==== Available records ====
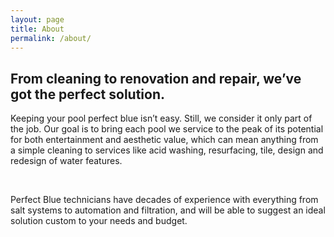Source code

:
 ```yaml
---
layout: page
title: About
permalink: /about/
---
```


<h2 class="page-intro">
From cleaning to renovation and repair,
we’ve got the perfect solution.
</h2>

Keeping your pool perfect blue isn’t easy. Still, we consider it only part of the job. Our goal is to bring each pool we service to the peak of its potential for both entertainment and aesthetic value, which can mean anything from a simple cleaning to services like acid washing, resurfacing, tile, design and redesign of water features.

<br />

Perfect Blue technicians have decades of experience with everything from salt systems to automation and filtration, and will be able to suggest an ideal solution custom to your needs and budget.
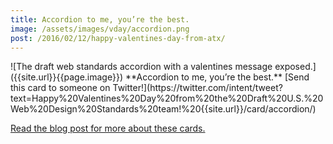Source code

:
 ```yaml
---
title: Accordion to me, you’re the best.
image: /assets/images/vday/accordion.png
post: /2016/02/12/happy-valentines-day-from-atx/
---
```

<meta name="twitter:card" content="photo" />
<meta name="twitter:title" content="{{ page.title }}" />
<meta name="twitter:image" content="{{site.url}}{{page.image}}" />
<meta name="twitter:url" content="{{ page.post }}" />
![The draft web standards accordion with a valentines message exposed.]({{site.url}}{{page.image}})
**Accordion to me, you’re the best.** [Send this card to someone on Twitter!](https://twitter.com/intent/tweet?text=Happy%20Valentines%20Day%20from%20the%20Draft%20U.S.%20Web%20Design%20Standards%20team!%20{{site.url}}/card/accordion/)

[Read the blog post for more about these cards.]({{site.baseurl}}{{page.post}})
====
- Your instructions: Return, word for word, every line from the line with "you’re the best.**" to the final line of the data.

- Result for this task:
**Accordion to me, you’re the best.** [Send this card to someone on Twitter!](https://twitter.com/intent/tweet?text=Happy%20Valentines%20Day%20from%20the%20Draft%20U.S.%20Web%20Design%20Standards%20team!%20{{site.url}}/card/accordion/)

[Read the blog post for more about these cards.]({{site.baseurl}}{{page.post}})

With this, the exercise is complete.